2007年09月30日
わたしの初任者時代(1)
今回と次回の2度にわたり、わたしの初任者時代の思い出をとり上げる。
どちらも先輩からいただいたご指導だったが、わたしにとっては、その後の教員としての生き方に大きな影響を与えてくださるものだった。
そのまえに、余談だが、わたしの初任者時代は、昭和45年である。ずいぶんむかしのこと。当然大部分の初任者の皆さんは、まだこの世に生を享けていなかったね。
世は、高度経済成長期のまっただなか。都市部は人口爆発の時代で、教員の採用もものすごく多かった。わたしの学校には、チョンガー会なるものがあり、軽く10人を超えていた。
今のように法制化された初任者研修はなかったが、学校ごとに、地域ごとに、それは自主的に行われていた。

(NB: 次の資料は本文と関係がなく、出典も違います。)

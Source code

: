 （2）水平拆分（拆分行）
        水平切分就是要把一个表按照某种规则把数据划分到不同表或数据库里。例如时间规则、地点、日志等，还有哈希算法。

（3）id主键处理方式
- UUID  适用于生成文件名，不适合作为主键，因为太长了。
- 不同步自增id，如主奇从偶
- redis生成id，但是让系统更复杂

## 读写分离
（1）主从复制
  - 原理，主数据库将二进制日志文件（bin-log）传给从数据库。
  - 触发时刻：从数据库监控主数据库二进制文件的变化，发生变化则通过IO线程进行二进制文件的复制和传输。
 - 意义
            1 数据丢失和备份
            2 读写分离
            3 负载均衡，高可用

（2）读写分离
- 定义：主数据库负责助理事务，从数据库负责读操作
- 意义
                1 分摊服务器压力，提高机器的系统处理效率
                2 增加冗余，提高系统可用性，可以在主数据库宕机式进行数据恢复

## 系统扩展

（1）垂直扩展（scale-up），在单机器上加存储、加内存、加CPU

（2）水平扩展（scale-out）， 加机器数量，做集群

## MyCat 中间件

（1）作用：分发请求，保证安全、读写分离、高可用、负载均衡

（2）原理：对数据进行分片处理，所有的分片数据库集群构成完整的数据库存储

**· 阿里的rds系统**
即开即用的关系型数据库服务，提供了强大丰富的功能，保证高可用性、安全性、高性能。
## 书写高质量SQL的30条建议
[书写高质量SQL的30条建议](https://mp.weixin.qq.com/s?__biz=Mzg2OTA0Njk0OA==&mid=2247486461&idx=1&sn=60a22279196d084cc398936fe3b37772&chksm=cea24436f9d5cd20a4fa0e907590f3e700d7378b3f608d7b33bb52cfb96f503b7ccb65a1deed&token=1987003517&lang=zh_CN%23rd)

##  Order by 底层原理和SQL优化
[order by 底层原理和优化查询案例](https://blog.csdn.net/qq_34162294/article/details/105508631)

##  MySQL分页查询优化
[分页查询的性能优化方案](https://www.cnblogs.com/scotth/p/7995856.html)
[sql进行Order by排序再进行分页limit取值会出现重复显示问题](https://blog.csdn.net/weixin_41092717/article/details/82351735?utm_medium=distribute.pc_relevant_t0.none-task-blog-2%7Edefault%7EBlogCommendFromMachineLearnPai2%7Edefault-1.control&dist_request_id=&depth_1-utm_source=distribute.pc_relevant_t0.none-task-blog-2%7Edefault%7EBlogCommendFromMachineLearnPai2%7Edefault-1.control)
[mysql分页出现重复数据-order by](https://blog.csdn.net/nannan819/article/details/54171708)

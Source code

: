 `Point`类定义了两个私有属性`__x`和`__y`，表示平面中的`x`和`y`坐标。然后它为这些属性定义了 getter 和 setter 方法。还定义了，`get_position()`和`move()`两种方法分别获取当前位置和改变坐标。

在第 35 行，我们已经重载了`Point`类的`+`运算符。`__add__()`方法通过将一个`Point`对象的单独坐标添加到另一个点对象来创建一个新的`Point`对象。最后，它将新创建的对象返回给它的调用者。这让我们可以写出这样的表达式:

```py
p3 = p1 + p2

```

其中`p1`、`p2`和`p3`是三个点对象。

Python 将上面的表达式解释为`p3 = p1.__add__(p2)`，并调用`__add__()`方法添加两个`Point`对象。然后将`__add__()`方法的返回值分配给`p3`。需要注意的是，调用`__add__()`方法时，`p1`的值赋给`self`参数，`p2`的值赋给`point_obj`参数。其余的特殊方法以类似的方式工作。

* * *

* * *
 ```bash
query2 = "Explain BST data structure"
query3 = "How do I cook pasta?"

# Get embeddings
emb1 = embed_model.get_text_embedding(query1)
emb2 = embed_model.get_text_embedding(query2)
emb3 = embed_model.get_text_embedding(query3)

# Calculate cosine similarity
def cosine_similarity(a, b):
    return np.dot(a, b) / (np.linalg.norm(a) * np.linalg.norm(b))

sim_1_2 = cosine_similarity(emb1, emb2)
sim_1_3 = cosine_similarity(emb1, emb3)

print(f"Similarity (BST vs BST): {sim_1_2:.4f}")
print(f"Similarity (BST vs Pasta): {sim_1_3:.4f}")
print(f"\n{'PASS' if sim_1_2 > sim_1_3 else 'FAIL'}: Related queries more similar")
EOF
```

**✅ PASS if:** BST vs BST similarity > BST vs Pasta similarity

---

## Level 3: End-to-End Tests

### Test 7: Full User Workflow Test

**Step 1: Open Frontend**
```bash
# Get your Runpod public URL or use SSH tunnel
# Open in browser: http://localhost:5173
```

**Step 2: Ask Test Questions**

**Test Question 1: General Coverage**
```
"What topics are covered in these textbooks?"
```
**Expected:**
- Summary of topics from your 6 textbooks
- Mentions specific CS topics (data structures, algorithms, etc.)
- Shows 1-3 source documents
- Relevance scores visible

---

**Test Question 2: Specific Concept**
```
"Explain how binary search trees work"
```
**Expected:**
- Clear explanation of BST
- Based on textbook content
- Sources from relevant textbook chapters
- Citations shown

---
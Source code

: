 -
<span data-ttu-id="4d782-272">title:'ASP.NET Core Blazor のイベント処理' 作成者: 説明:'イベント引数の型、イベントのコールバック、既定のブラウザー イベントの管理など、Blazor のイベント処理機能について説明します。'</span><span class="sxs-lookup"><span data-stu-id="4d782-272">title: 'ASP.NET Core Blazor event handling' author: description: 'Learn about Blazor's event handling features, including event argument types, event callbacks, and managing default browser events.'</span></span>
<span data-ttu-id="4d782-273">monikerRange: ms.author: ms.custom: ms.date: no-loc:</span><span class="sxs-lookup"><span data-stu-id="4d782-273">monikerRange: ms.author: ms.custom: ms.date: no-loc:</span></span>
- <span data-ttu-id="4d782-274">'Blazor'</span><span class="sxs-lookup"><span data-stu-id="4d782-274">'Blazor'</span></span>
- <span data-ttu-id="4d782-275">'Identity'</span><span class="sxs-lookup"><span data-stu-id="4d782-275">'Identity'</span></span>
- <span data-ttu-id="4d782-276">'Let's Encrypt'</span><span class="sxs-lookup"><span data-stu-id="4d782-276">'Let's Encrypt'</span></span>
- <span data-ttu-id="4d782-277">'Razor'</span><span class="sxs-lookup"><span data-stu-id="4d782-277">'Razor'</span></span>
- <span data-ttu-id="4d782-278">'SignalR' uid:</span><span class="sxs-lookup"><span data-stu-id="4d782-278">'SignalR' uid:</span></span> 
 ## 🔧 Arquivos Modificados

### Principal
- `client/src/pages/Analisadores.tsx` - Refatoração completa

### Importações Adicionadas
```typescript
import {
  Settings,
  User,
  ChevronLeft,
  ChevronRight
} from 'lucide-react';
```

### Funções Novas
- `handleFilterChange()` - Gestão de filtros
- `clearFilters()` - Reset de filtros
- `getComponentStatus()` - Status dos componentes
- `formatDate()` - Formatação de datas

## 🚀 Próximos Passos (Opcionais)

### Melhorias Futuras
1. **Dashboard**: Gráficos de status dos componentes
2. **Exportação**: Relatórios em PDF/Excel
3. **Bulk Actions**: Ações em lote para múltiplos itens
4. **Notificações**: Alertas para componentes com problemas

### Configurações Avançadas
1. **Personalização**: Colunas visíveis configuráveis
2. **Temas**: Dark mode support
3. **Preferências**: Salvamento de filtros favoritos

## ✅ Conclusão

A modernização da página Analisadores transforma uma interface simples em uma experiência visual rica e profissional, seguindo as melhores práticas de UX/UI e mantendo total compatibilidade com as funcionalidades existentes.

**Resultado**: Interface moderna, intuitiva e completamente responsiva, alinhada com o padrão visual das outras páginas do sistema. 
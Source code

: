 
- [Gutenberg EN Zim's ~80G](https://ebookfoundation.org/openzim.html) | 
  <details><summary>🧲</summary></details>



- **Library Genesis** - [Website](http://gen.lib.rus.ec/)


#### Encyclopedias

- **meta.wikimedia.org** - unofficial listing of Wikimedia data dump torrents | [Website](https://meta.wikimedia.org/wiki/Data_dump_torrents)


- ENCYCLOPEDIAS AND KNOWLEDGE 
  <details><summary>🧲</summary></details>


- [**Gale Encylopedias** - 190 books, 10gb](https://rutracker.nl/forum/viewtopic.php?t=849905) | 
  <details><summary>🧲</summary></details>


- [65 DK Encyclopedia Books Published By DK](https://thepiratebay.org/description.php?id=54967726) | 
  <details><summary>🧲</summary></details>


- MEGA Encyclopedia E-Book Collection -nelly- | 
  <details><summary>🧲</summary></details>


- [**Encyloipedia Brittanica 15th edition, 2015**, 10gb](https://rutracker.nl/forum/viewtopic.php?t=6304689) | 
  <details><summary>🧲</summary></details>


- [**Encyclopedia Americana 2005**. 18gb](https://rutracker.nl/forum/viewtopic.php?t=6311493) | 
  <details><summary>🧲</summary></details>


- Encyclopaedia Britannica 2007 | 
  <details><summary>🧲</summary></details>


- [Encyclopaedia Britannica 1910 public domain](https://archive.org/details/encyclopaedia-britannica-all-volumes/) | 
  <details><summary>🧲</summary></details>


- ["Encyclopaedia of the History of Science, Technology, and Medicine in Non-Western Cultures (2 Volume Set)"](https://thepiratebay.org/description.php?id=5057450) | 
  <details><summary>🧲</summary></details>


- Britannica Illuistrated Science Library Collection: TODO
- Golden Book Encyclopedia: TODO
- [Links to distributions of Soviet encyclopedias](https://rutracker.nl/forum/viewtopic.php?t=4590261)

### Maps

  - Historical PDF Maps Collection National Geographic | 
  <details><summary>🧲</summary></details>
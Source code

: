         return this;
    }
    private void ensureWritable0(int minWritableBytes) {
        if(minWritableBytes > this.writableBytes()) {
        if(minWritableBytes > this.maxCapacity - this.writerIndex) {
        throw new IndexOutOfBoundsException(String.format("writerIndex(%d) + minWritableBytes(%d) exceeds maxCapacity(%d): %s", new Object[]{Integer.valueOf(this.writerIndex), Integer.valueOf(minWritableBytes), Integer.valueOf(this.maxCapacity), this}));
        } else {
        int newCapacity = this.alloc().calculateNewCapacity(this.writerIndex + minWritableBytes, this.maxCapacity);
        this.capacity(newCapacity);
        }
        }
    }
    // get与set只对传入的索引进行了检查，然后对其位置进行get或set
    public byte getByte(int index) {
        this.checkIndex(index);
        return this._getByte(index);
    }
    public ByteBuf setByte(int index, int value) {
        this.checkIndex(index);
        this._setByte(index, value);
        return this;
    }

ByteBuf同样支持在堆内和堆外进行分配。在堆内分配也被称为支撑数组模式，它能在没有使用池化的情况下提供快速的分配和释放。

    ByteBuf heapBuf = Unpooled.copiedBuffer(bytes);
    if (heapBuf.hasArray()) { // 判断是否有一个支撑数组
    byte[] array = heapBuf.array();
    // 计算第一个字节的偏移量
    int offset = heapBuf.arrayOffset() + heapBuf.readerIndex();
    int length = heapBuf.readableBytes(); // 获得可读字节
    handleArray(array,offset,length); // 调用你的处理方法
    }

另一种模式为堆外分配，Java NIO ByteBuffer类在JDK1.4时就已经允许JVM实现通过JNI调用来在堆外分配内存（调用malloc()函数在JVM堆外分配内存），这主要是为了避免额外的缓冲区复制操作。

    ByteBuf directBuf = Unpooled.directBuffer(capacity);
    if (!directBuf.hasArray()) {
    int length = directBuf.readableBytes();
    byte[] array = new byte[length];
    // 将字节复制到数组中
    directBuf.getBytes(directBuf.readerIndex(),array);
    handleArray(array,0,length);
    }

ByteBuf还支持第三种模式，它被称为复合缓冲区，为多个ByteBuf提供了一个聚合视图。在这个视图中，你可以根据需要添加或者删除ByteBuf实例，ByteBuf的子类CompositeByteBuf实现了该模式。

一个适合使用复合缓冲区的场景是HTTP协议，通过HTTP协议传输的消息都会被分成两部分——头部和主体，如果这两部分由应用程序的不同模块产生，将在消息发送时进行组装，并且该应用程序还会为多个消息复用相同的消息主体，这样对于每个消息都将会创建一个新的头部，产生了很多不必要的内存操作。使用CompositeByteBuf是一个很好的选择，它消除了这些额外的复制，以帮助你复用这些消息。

さて、それでは、本論に返り、思い出の一つをとり上げる。
校内研究組織を決めるにあたり、校長に呼ばれた。
「toshi先生は、何の研究をしたいのかね。」
「はい。社会科をやらせていただきたいと思っています。」
「そうか。それは、分かった。分かったが、あまり教員になって初めから社会科には入らない方がいいと思う。そうなると、一生社会科しか研究したことがないということで、社会科しか知らない教員になってしまう。君の将来のためによくないだろう。社会科は30歳くらいからやればいいのではないかな。(わたしの教員としての採用時、わたしは25歳だった。)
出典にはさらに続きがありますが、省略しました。